On Mon, Nov 9, 2009 at 2:28 AM, cumtyjh <cu...@163.com> wrote:
> hi,all
>
> i got some error when generate product similarity according to rating file, and there is about 250,000 recordes in rating file.
>
> it works when there is only 10,000 recordes in rating file.
>
>
> do you have some suggestion? any help is appreciated
>
> thanks in advance.
>
>
> following is code and log:
>
>
>  File file = new File(ratingFile);
>  logger.log(Level.INFO, "begin to load rating file...");
>  FileDataModel model = new FileDataModel(file);
>  logger.log(Level.INFO, "load rating file OK.");
> ItemSimilarity pearson = new LogLikelihoodSimilarity(model);
> GenericItemSimilarity gif = new GenericItemSimilarity(pearson,model);
>
>
>
> INFO: load rating file OK.
> - Reading file info...
> - Processed 100000 lines
> - Processed 200000 lines
> Exception in thread "Thread-9" java.lang.OutOfMemoryError: GC overhead limit exceeded
> at org.apache.mahout.cf.taste.impl.common.FastSet.<init>(FastSet.java:74)
> at org.apache.mahout.cf.taste.impl.model.GenericDataModel.getNumUsersWithPreferenceFor(GenericDataModel.java:195)
> at org.apache.mahout.cf.taste.impl.model.file.FileDataModel.getNumUsersWithPreferenceFor(FileDataModel.java:314)
> at org.apache.mahout.cf.taste.impl.similarity.LogLikelihoodSimilarity.itemSimilarity(LogLikelihoodSimilarity.java:48)
> at org.apache.mahout.cf.taste.impl.similarity.GenericItemSimilarity$DataModelSimilaritiesIterator.next(GenericItemSimilarity.java:291)
> at org.apache.mahout.cf.taste.impl.similarity.GenericItemSimilarity$DataModelSimilaritiesIterator.next(GenericItemSimilarity.java:260)
> at org.apache.mahout.cf.taste.impl.similarity.GenericItemSimilarity.initSimilarityMaps(GenericItemSimilarity.java:128)
> at org.apache.mahout.cf.taste.impl.similarity.GenericItemSimilarity.<init>(GenericItemSimilarity.java:103)
>
> 2009-11-09
>
>
>
> cumtyjh
>

Re: Re: Re: got Error: GC overhead limit exceeded when generateproductsimilariy

Posted by cumtyjh <cu...@163.com>.

thanks again.

i will set some jvm options and try it as you said.





2009-11-09 



cumtyjh 



发件人： Sean Owen 
发送时间： 2009-11-09  12:36:51 
收件人： mahout-user 
抄送： 
主题： Re: Re: got Error: GC overhead limit exceeded when generateproductsimilariy 
 
OK, I do suggest you use -server for an application computing
recommendations.
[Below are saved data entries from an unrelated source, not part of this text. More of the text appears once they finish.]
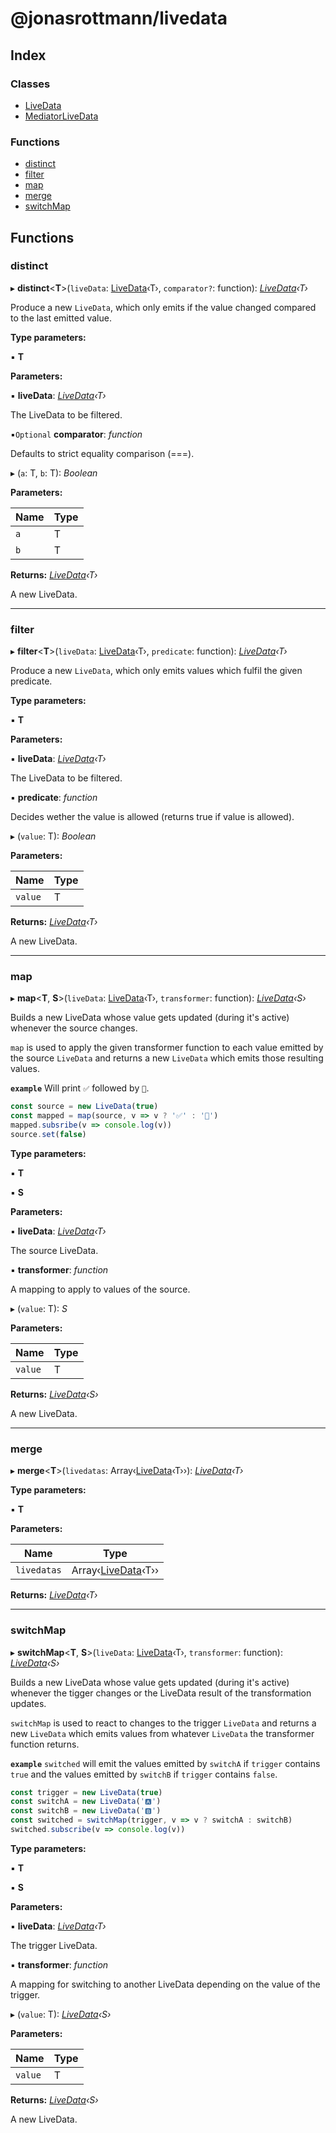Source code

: 
# @jonasrottmann/livedata

## Index

### Classes

* [LiveData](classes/livedata.md)
* [MediatorLiveData](classes/mediatorlivedata.md)

### Functions

* [distinct](README.md#distinct)
* [filter](README.md#filter)
* [map](README.md#map)
* [merge](README.md#merge)
* [switchMap](README.md#switchmap)

## Functions

###  distinct

▸ **distinct**<**T**>(`liveData`: [LiveData](classes/livedata.md)‹T›, `comparator?`: function): *[LiveData](classes/livedata.md)‹T›*

Produce a new `LiveData`, which only emits if the value changed compared to the last emitted value.

**Type parameters:**

▪ **T**

**Parameters:**

▪ **liveData**: *[LiveData](classes/livedata.md)‹T›*

The LiveData to be filtered.

▪`Optional`  **comparator**: *function*

Defaults to strict equality comparison (===).

▸ (`a`: T, `b`: T): *Boolean*

**Parameters:**

Name | Type |
------ | ------ |
`a` | T |
`b` | T |

**Returns:** *[LiveData](classes/livedata.md)‹T›*

A new LiveData.

___

###  filter

▸ **filter**<**T**>(`liveData`: [LiveData](classes/livedata.md)‹T›, `predicate`: function): *[LiveData](classes/livedata.md)‹T›*

Produce a new `LiveData`, which only emits values which fulfil the given predicate.

**Type parameters:**

▪ **T**

**Parameters:**

▪ **liveData**: *[LiveData](classes/livedata.md)‹T›*

The LiveData to be filtered.

▪ **predicate**: *function*

Decides wether the value is allowed (returns true if value is allowed).

▸ (`value`: T): *Boolean*

**Parameters:**

Name | Type |
------ | ------ |
`value` | T |

**Returns:** *[LiveData](classes/livedata.md)‹T›*

A new LiveData.

___

###  map

▸ **map**<**T**, **S**>(`liveData`: [LiveData](classes/livedata.md)‹T›, `transformer`: function): *[LiveData](classes/livedata.md)‹S›*

Builds a new LiveData whose value gets updated (during it's active) whenever the source changes.

`map` is used to apply the given transformer function to each value emitted by the source `LiveData` and returns a new `LiveData` which emits those resulting values.

**`example`** <caption>Will print `✅` followed by `🛑`.</caption>
```javascript
const source = new LiveData(true)
const mapped = map(source, v => v ? '✅' : '🛑')
mapped.subsribe(v => console.log(v))
source.set(false)
```

**Type parameters:**

▪ **T**

▪ **S**

**Parameters:**

▪ **liveData**: *[LiveData](classes/livedata.md)‹T›*

The source LiveData.

▪ **transformer**: *function*

A mapping to apply to values of the source.

▸ (`value`: T): *S*

**Parameters:**

Name | Type |
------ | ------ |
`value` | T |

**Returns:** *[LiveData](classes/livedata.md)‹S›*

A new LiveData.

___

###  merge

▸ **merge**<**T**>(`livedatas`: Array‹[LiveData](classes/livedata.md)‹T››): *[LiveData](classes/livedata.md)‹T›*

**Type parameters:**

▪ **T**

**Parameters:**

Name | Type |
------ | ------ |
`livedatas` | Array‹[LiveData](classes/livedata.md)‹T›› |

**Returns:** *[LiveData](classes/livedata.md)‹T›*

___

###  switchMap

▸ **switchMap**<**T**, **S**>(`liveData`: [LiveData](classes/livedata.md)‹T›, `transformer`: function): *[LiveData](classes/livedata.md)‹S›*

Builds a new LiveData whose value gets updated (during it's active) whenever the tigger changes or the LiveData result of the transformation updates.

`switchMap` is used to react to changes to the trigger `LiveData` and returns a new `LiveData` which emits values from whatever `LiveData` the transformer function returns.

**`example`** <caption>`switched` will emit the values emitted by `switchA` if `trigger` contains `true` and the values emitted by `switchB` if `trigger` contains `false`.</caption>
```javascript
const trigger = new LiveData(true)
const switchA = new LiveData('🅰️')
const switchB = new LiveData('🅱️')
const switched = switchMap(trigger, v => v ? switchA : switchB)
switched.subscribe(v => console.log(v))
```

**Type parameters:**

▪ **T**

▪ **S**

**Parameters:**

▪ **liveData**: *[LiveData](classes/livedata.md)‹T›*

The trigger LiveData.

▪ **transformer**: *function*

A mapping for switching to another LiveData depending on the value of the trigger.

▸ (`value`: T): *[LiveData](classes/livedata.md)‹S›*

**Parameters:**

Name | Type |
------ | ------ |
`value` | T |

**Returns:** *[LiveData](classes/livedata.md)‹S›*

A new LiveData.
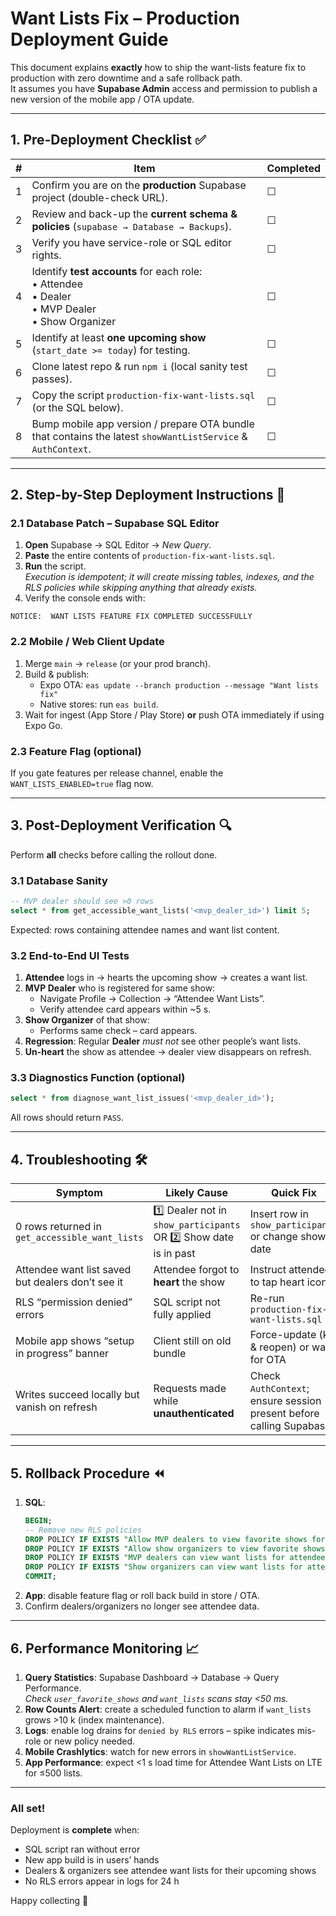 # Want Lists Fix – Production Deployment Guide

This document explains **exactly** how to ship the want-lists feature fix to production with zero downtime and a safe rollback path.  
It assumes you have **Supabase Admin** access and permission to publish a new version of the mobile app / OTA update.

---

## 1. Pre-Deployment Checklist ✅

| # | Item | Completed |
|---|------|-----------|
| 1 | Confirm you are on the **production** Supabase project (double-check URL). | ☐ |
| 2 | Review and back-up the **current schema & policies** (`supabase → Database → Backups`). | ☐ |
| 3 | Verify you have service-role or SQL editor rights. | ☐ |
| 4 | Identify **test accounts** for each role:<br>• Attendee<br>• Dealer<br>• MVP Dealer<br>• Show Organizer | ☐ |
| 5 | Identify at least **one upcoming show** (`start_date >= today`) for testing. | ☐ |
| 6 | Clone latest repo & run `npm i` (local sanity test passes). | ☐ |
| 7 | Copy the script `production-fix-want-lists.sql` (or the SQL below). | ☐ |
| 8 | Bump mobile app version / prepare OTA bundle that contains the latest `showWantListService` & `AuthContext`. | ☐ |

---

## 2. Step-by-Step Deployment Instructions 🚀

### 2.1 Database Patch – Supabase SQL Editor

1. **Open** Supabase → SQL Editor → _New Query_.  
2. **Paste** the entire contents of `production-fix-want-lists.sql`.  
3. **Run** the script.  
   *Execution is idempotent; it will create missing tables, indexes, and the RLS policies while skipping anything that already exists.*  
4. Verify the console ends with:

```
NOTICE:  WANT LISTS FEATURE FIX COMPLETED SUCCESSFULLY
```

### 2.2 Mobile / Web Client Update

1. Merge `main` → `release` (or your prod branch).  
2. Build & publish:
   * Expo OTA: `eas update --branch production --message "Want lists fix"`  
   * Native stores: run `eas build`.  
3. Wait for ingest (App Store / Play Store) **or** push OTA immediately if using Expo Go.

### 2.3 Feature Flag (optional)

If you gate features per release channel, enable the `WANT_LISTS_ENABLED=true` flag now.

---

## 3. Post-Deployment Verification 🔍

Perform **all** checks before calling the rollout done.

### 3.1 Database Sanity

```sql
-- MVP dealer should see >0 rows
select * from get_accessible_want_lists('<mvp_dealer_id>') limit 5;
```

Expected: rows containing attendee names and want list content.

### 3.2 End-to-End UI Tests

1. **Attendee** logs in → hearts the upcoming show → creates a want list.  
2. **MVP Dealer** who is registered for same show:
   * Navigate Profile → Collection → “Attendee Want Lists”.  
   * Verify attendee card appears within ~5 s.  
3. **Show Organizer** of that show:
   * Performs same check – card appears.  
4. **Regression**: Regular **Dealer** *must not* see other people’s want lists.  
5. **Un-heart** the show as attendee → dealer view disappears on refresh.

### 3.3 Diagnostics Function (optional)

```sql
select * from diagnose_want_list_issues('<mvp_dealer_id>');
```

All rows should return `PASS`.

---

## 4. Troubleshooting 🛠️

| Symptom | Likely Cause | Quick Fix |
|---------|--------------|-----------|
| 0 rows returned in `get_accessible_want_lists` | 1️⃣ Dealer not in `show_participants` OR 2️⃣ Show date is in past | Insert row in `show_participants` or change show date |
| Attendee want list saved but dealers don’t see it | Attendee forgot to **heart** the show | Instruct attendee to tap heart icon |
| RLS “permission denied” errors | SQL script not fully applied | Re-run `production-fix-want-lists.sql` |
| Mobile app shows “setup in progress” banner | Client still on old bundle | Force-update (kill & reopen) or wait for OTA |
| Writes succeed locally but vanish on refresh | Requests made while **unauthenticated** | Check `AuthContext`; ensure session present before calling Supabase |

---

## 5. Rollback Procedure ⏪

1. **SQL**:  
   ```sql
   BEGIN;
   -- Remove new RLS policies
   DROP POLICY IF EXISTS "Allow MVP dealers to view favorite shows for shows they participate in" ON user_favorite_shows;
   DROP POLICY IF EXISTS "Allow show organizers to view favorite shows for shows they organize"   ON user_favorite_shows;
   DROP POLICY IF EXISTS "MVP dealers can view want lists for attendees of their shows"           ON want_lists;
   DROP POLICY IF EXISTS "Show organizers can view want lists for attendees of their shows"       ON want_lists;
   COMMIT;
   ```
2. **App**: disable feature flag or roll back build in store / OTA.  
3. Confirm dealers/organizers no longer see attendee data.

---

## 6. Performance Monitoring 📈

1. **Query Statistics**: Supabase Dashboard → Database → Query Performance.  
   *Check `user_favorite_shows` and `want_lists` scans stay <50 ms.*  
2. **Row Counts Alert**: create a scheduled function to alarm if `want_lists` grows >10 k (index maintenance).  
3. **Logs**: enable log drains for `denied by RLS` errors – spike indicates mis-role or new policy needed.  
4. **Mobile Crashlytics**: watch for new errors in `showWantListService`.  
5. **App Performance**: expect <1 s load time for Attendee Want Lists on LTE for ≤500 lists.

---

### All set!

Deployment is **complete** when:
* SQL script ran without error  
* New app build is in users’ hands  
* Dealers & organizers see attendee want lists for their upcoming shows  
* No RLS errors appear in logs for 24 h  

Happy collecting 🚀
In fact I recommend other flags for the best
performance:
http://lucene.apache.org/mahout/taste.html#performance
If, by "offline", you mean computing item-item similarity before any
recommendations are computed, then you are already doing so. The one
line of code which creates a GenericItemSimilarity from a
PearsonCorrelationSimilarity does exactly that.
You could also manually compare every item-item pair with
PearsonCorrelationSimilarity, write out the result in a file, then
read it back in later, and manually create a GenericItemSimilarity
from that info. It would involve writing a bit more code but would
work fine.
This approach will certainly take more memory, and your memory
requirements will grow as the square of the number of items. But it
will make things faster.
Sean
On Mon, Nov 9, 2009 at 4:31 AM, cumtyjh <cu...@163.com> wrote:
> thanks Sean Owen.
>
> i have set jvm options like -Xmx2048m,no -server.
>
>
> i want to generate item-item similarity offline, then i can use it for recommendation.
>
>
> do you have some suggestion on generating item-item similarity offline?
>
>
> 2009-11-09
>
>
>
> cumtyjh
>
>
>
> 发件人： Sean Owen
> 发送时间： 2009-11-09  12:05:08
> 收件人： mahout-user
> 抄送：
> 主题： Re: got Error: GC overhead limit exceeded when generate productsimilariy
>
> This basically means "out of heap space". It didn't technically run
> out of memory, but, is triggering garbage collection so much that the
> JVM figures it is critically low on free heap space.
> You need to allocate more heap space. Try just 256MB with -Xm256m
> Have you looked at the documentation, there are some other settings
> you should be using with the JVM, like -server.
> Also you don't need to create a GenericItemSimilarity. That is going
> to consume a fair bit of memory as it is pre-computing and storing in
> memory all item-item similarities from a Pearson correlation.
> On Mon, Nov 9, 2009 at 2:28 AM, cumtyjh <cu...@163.com> wrote:
>> hi,all
>>
>> i got some error when generate product similarity according to rating file, and there is about 250,000 recordes in rating file.
>>
>> it works when there is only 10,000 recordes in rating file.
>>
>>
>> do you have some suggestion? any help is appreciated
>>
>> thanks in advance.
>>
>>
>> following is code and log:
>>
>>
>>  File file = new File(ratingFile);
>>  logger.log(Level.INFO, "begin to load rating file...");
>>  FileDataModel model = new FileDataModel(file);
>>  logger.log(Level.INFO, "load rating file OK.");
>> ItemSimilarity pearson = new LogLikelihoodSimilarity(model);
>> GenericItemSimilarity gif = new GenericItemSimilarity(pearson,model);
>>
>>
>>
>> INFO: load rating file OK.
>> - Reading file info...
>> - Processed 100000 lines
>> - Processed 200000 lines
>> Exception in thread "Thread-9" java.lang.OutOfMemoryError: GC overhead limit exceeded
>> at org.apache.mahout.cf.taste.impl.common.FastSet.<init>(FastSet.java:74)
>> at org.apache.mahout.cf.taste.impl.model.GenericDataModel.getNumUsersWithPreferenceFor(GenericDataModel.java:195)
>> at org.apache.mahout.cf.taste.impl.model.file.FileDataModel.getNumUsersWithPreferenceFor(FileDataModel.java:314)
>> at org.apache.mahout.cf.taste.impl.similarity.LogLikelihoodSimilarity.itemSimilarity(LogLikelihoodSimilarity.java:48)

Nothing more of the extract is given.